**The task:** Scan the entries for the string "components" and give the number of lines that have it, nothing further.

**Data shown:**
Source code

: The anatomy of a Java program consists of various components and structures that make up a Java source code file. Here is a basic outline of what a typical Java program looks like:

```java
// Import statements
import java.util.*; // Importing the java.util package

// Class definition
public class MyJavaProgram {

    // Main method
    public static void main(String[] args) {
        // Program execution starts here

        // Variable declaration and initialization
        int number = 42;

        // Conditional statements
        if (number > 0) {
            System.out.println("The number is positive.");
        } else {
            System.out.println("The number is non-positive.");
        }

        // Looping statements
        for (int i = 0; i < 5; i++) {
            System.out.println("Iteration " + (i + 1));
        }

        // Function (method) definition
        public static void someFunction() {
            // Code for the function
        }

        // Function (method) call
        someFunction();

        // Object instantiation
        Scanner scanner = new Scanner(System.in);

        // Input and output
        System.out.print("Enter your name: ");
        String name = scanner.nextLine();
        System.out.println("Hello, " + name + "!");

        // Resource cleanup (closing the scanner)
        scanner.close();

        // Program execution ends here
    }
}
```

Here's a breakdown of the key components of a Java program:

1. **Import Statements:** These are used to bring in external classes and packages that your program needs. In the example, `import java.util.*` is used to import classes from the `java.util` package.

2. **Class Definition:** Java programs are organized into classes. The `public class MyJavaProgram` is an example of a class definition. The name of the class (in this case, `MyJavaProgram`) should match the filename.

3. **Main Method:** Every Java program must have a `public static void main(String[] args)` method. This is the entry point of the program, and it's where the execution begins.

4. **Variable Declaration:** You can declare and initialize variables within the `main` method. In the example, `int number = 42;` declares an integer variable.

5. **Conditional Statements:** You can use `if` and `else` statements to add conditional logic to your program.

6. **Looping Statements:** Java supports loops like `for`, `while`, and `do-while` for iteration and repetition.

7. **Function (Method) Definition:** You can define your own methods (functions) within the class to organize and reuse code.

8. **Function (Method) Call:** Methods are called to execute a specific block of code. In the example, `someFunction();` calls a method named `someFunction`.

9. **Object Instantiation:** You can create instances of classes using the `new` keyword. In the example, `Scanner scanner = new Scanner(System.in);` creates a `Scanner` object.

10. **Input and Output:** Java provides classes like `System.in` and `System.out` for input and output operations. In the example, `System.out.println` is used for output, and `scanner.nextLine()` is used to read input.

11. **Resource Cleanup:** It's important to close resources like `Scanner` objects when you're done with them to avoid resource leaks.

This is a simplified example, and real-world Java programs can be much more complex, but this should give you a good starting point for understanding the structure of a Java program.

**Written response:** 2